Lucky Collector Finds Imperfect ‘95 Penny

Evan Berland Associated Press

A penny saved could mean $200 earned for a man whose discovery of double letters on a 1995 penny has sent the coin-collecting world into a tizzy.

“I’m a working guy who got lucky,” said Felix Dausilio, 47, a school custodian and coin collector who discovered the penny.

Coin experts say as many as 600,000 of the Philadelphia-minted pennies could be in circulation. Similar coins have sold for $175 to $200.

“It’s a pretty exciting find,” said Bill Gibbs, editor of Coin World magazine in Sidney, Ohio, which reported on the penny in its latest issue.

U.S. Mint officials said they have yet to see the penny and cannot confirm if it is a one-time occurrence or if others exist.

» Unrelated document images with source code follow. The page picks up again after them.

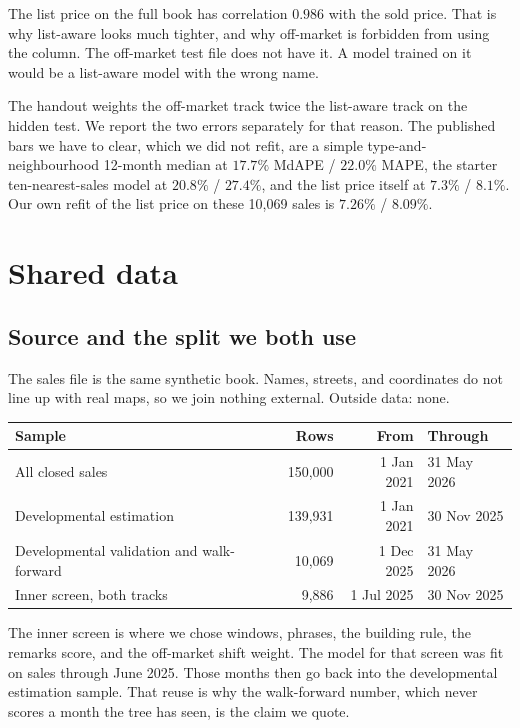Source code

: \documentclass[11pt]{article}
\newcommand{\la}{list-aware}
\newcommand{\om}{off-market}
\begin{document}
The list price on the full book has correlation \(0.986\) with the sold price. That is why \la{} looks much tighter, and why \om{} is forbidden from using the column. The off-market test file does not have it. A model trained on it would be a list-aware model with the wrong name.

The handout weights the off-market track twice the list-aware track on the hidden test. We report the two errors separately for that reason. The published bars we have to clear, which we did not refit, are a simple type-and-neighbourhood 12-month median at \(17.7\%\) MdAPE / \(22.0\%\) MAPE, the starter ten-nearest-sales model at \(20.8\%\) / \(27.4\%\), and the list price itself at \(7.3\%\) / \(8.1\%\). Our own refit of the list price on these 10{,}069 sales is \(7.26\%\) / \(8.09\%\).

\section{Shared data}
\label{sec:data}

\subsection{Source and the split we both use}

The sales file is the same synthetic book. Names, streets, and coordinates do not line up with real maps, so we join nothing external. Outside data: none.

\begin{center}
\small
\begin{tabular}{lrrl}
\toprule
Sample & Rows & From & Through \\
\midrule
All closed sales & 150{,}000 & 1 Jan 2021 & 31 May 2026 \\
Developmental estimation & 139{,}931 & 1 Jan 2021 & 30 Nov 2025 \\
Developmental validation and walk-forward & 10{,}069 & 1 Dec 2025 & 31 May 2026 \\
Inner screen, both tracks & 9{,}886 & 1 Jul 2025 & 30 Nov 2025 \\
\bottomrule
\end{tabular}
\end{center}

The inner screen is where we chose windows, phrases, the building rule, the remarks score, and the off-market shift weight. The model for that screen was fit on sales through June 2025. Those months then go back into the developmental estimation sample. That reuse is why the walk-forward number, which never scores a month the tree has seen, is the claim we quote.
\end{document}
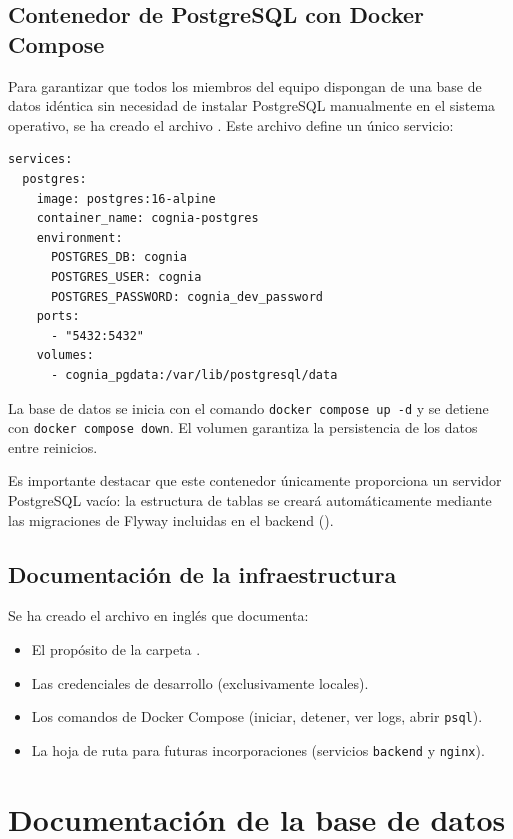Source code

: \documentclass[12pt,a4paper]{report}
\begin{document}
\subsection{Contenedor de PostgreSQL con Docker Compose}

Para garantizar que todos los miembros del equipo dispongan de una base de datos idéntica sin necesidad de instalar PostgreSQL manualmente en el sistema operativo, se ha creado el archivo . Este archivo define un único servicio:

\begin{verbatim}
services:
  postgres:
    image: postgres:16-alpine
    container_name: cognia-postgres
    environment:
      POSTGRES_DB: cognia
      POSTGRES_USER: cognia
      POSTGRES_PASSWORD: cognia_dev_password
    ports:
      - "5432:5432"
    volumes:
      - cognia_pgdata:/var/lib/postgresql/data
\end{verbatim}

La base de datos se inicia con el comando \texttt{docker compose up -d} y se detiene con \texttt{docker compose down}. El volumen  garantiza la persistencia de los datos entre reinicios.

Es importante destacar que este contenedor únicamente proporciona un servidor PostgreSQL vacío: la estructura de tablas se creará automáticamente mediante las migraciones de Flyway incluidas en el backend ().

\subsection{Documentación de la infraestructura}

Se ha creado el archivo  en inglés que documenta:

\begin{itemize}
    \item El propósito de la carpeta .
    \item Las credenciales de desarrollo (exclusivamente locales).
    \item Los comandos de Docker Compose (iniciar, detener, ver logs, abrir \texttt{psql}).
    \item La hoja de ruta para futuras incorporaciones (servicios \texttt{backend} y \texttt{nginx}).
\end{itemize}

\section{Documentación de la base de datos}
\end{document}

The coin, displayed at an Atlanta collecting convention last weekend, has blurred letters in the words “Liberty” and “In God.”

Collectors believe it might be a double-die penny, one created when a die, the device used to stamp images on blank coins, has off-center impressions.

When dies are made, they are pressed more than once with the mirror image of what is to appear on the coin. If the images are not precisely lined up, the letters and pictures appear more than once.

Doubled dies are not rare, experts say, but Dausilio’s is a major find because of how clearly the overlapping letters stand out.

Mike White, a mint spokesman in Washington, said the penny might have been hit twice with the same die. He said officials checked the 2,000 dies being used to make pennies in Philadelphia and none was defective.